Specifically, the study found that Mars likely had a cold and icy past climate similar to that in the subarctic climate of Newfoundland in northeast Canada, near Greenland.
In the research, published in Communications Earth and Environment, scientists compared the mineral make up of soil from different locations on Earth to Mars’s Gale Crater. The crater is believed to be a dried-up lake which once had liquid water.
Scientists believe it formed roughly 3.7 billion years ago – about the same time that life first appeared on Earth – when a meteorite crashed into the surface of the planet. Soon after, groundwater filled the crater, creating a lake.
“There was obviously water present,” says Anthony Feldman, a soil scientist and geomorphologist now at the Desert Research Institute in the US. “But what were the environmental conditions when the water was there?”
“We’re never going to find a direct analogue to the Martian surface, because conditions are so different between Mars and Earth. But we can look at trends under terrestrial conditions and use those to try to extrapolate to Martian questions.”

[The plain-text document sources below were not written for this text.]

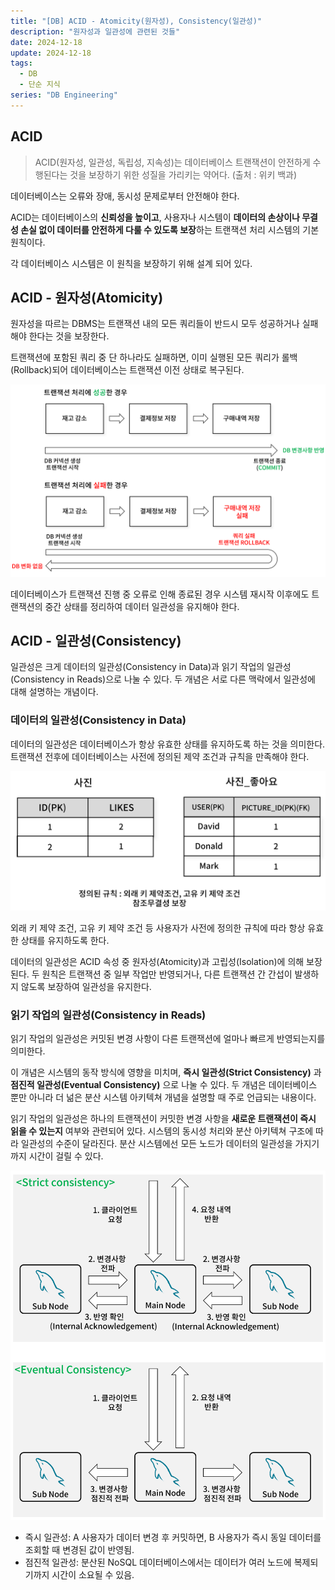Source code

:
 ```yaml
---
title: "[DB] ACID - Atomicity(원자성), Consistency(일관성)"
description: "원자성과 일관성에 관련된 것들"
date: 2024-12-18
update: 2024-12-18
tags:
  - DB
  - 단순 지식
series: "DB Engineering"
---
```


## ACID
> ACID(원자성, 일관성, 독립성, 지속성)는 데이터베이스 트랜잭션이 안전하게 수행된다는 것을 보장하기 위한 성질을 가리키는 약어다. (출처 : 위키 백과)

데이터베이스는 오류와 장애, 동시성 문제로부터 안전해야 한다. 

ACID는 데이터베이스의 **신뢰성을 높이고**, 사용자나 시스템이 **데이터의 손상이나 무결성 손실 없이 데이터를 안전하게 다룰 수 있도록 보장**하는 트랜잭션 처리 시스템의 기본 원칙이다.

각 데이터베이스 시스템은 이 원칙을 보장하기 위해 설계 되어 있다.

## ACID - 원자성(Atomicity)
원자성을 따르는 DBMS는 트랜잭션 내의 모든 쿼리들이 반드시 모두 성공하거나 실패해야 한다는 것을 보장한다.

트랜잭션에 포함된 쿼리 중 단 하나라도 실패하면, 이미 실행된 모든 쿼리가 롤백(Rollback)되어 데이터베이스는 트랜잭션 이전 상태로 복구된다.

![원자성](./img.png)

데이터베이스가 트랜잭션 진행 중 오류로 인해 종료된 경우 시스템 재시작 이후에도 트랜잭션의 중간 상태를 정리하여 데이터 일관성을 유지해야 한다.

## ACID - 일관성(Consistency)
일관성은 크게 데이터의 일관성(Consistency in Data)과 읽기 작업의 일관성(Consistency in Reads)으로 나눌 수 있다. 두 개념은 서로 다른 맥락에서 일관성에 대해 설명하는 개념이다.

### 데이터의 일관성(Consistency in Data)
데이터의 일관성은 데이터베이스가 항상 유효한 상태를 유지하도록 하는 것을 의미한다. 트랜잭션 전후에 데이터베이스는 사전에 정의된 제약 조건과 규칙을 만족해야 한다.

![데이터의 일관성](./img_1.png)

외래 키 제약 조건, 고유 키 제약 조건 등 사용자가 사전에 정의한 규칙에 따라 항상 유효한 상태를 유지하도록 한다.

데이터의 일관성은 ACID 속성 중 원자성(Atomicity)과 고립성(Isolation)에 의해 보장된다. 두 원칙은 트랜잭션 중 일부 작업만 반영되거나, 다른 트랜잭션 간 간섭이 발생하지 않도록 보장하여 일관성을 유지한다.

### 읽기 작업의 일관성(Consistency in Reads)

읽기 작업의 일관성은 커밋된 변경 사항이 다른 트랜잭션에 얼마나 빠르게 반영되는지를 의미한다. 

이 개념은 시스템의 동작 방식에 영향을 미치며, **즉시 일관성(Strict Consistency)** 과 **점진적 일관성(Eventual Consistency)** 으로 나눌 수 있다.
두 개념은 데이터베이스 뿐만 아니라 더 넒은 분산 시스템 아키텍쳐 개념을 설명할 때 주로 언급되는 내용이다.

읽기 작업의 일관성은 하나의 트랜잭션이 커밋한 변경 사항을 **새로운 트랜잭션이 즉시 읽을 수 있는지** 여부와 관련되어 있다. 시스템의 동시성 처리와 분산 아키텍쳐 구조에 따라 일관성의 수준이 달라진다. 분산 시스템에선 모든 노드가 데이터의 일관성을 가지기까지 시간이 걸릴 수 있다.

![읽기 작업의 일관성](./img_2.png)

- 즉시 일관성: A 사용자가 데이터 변경 후 커밋하면, B 사용자가 즉시 동일 데이터를 조회할 때 변경된 값이 반영됨.
- 점진적 일관성: 분산된 NoSQL 데이터베이스에서는 데이터가 여러 노드에 복제되기까지 시간이 소요될 수 있음.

Gale Crater has been explored by NASA’s Curiosity rover since 2011.
Curiosity found soil in the crater is made up of strange components known as “X-ray amorphous material.” These materials lack the repeating structure which defines minerals and produce identifiable “fingerprints” when X-rays are shot at them.
“You can think of X-ray amorphous materials like Jello,” Feldman says. “It’s this soup of different elements and chemicals that just slide past each other.”
The rover’s chemical analyses on the soil and rock samples shows that the material is rich in iron and silica, but has low levels of aluminium. But the origin of these materials and their relationship to Mars’s environment has eluded scientists.
To gain insight into the amorphous materials, the researchers looked for soil samples on Earth which shared some of the characteristics of those found in the Gale Crater.
They tested soils from 3 sites in North America: The Tablelands of Gros Morne National Park in Newfoundland; California’s Klamath Mountains; and western Nevada. These locations also provided a range of rainfall, snowfall and temperature.
Subarctic conditions of Newfoundland produced materials chemically similar to those found in Gale Crater. The warmer climes of California and Nevada did not.
“This shows that you need the water to form these materials,” Feldman says. “But it needs to be cold, near-freezing mean annual temperature conditions in order to preserve the amorphous material in the soils.”
“This study improves our understanding of the climate of Mars,” Feldman says. “The results suggest that the abundance of this material in Gale Crater is consistent with subarctic conditions, similar to what we would see in, for instance, Iceland.”
While this does not rule out the possibility of life on ancient Mars, it does suggest that the Red Planet may have been too cold to produce the same conditions which sparked the origins of life on Earth around the same time.